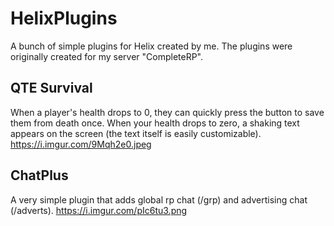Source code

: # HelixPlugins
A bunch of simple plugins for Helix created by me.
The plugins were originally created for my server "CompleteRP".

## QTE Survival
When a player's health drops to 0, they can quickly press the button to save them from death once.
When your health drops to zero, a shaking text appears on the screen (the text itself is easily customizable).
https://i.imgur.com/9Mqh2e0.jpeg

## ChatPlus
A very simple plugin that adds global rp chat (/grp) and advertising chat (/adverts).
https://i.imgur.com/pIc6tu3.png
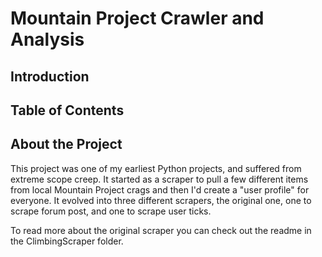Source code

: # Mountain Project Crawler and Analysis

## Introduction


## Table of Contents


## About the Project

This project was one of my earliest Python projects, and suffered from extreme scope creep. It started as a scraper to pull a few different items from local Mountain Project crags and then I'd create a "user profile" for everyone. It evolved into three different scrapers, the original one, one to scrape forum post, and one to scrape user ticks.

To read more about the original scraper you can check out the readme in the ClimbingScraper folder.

### [Activity]
From the first line above down to the line with "## ChatPlus", reproduce every line and no others, omitting pictures.

### [The answer]
Source code

: # HelixPlugins
A bunch of simple plugins for Helix created by me.
The plugins were originally created for my server "CompleteRP".

## QTE Survival
When a player's health drops to 0, they can quickly press the button to save them from death once.
When your health drops to zero, a shaking text appears on the screen (the text itself is easily customizable).
https://i.imgur.com/9Mqh2e0.jpeg

## ChatPlus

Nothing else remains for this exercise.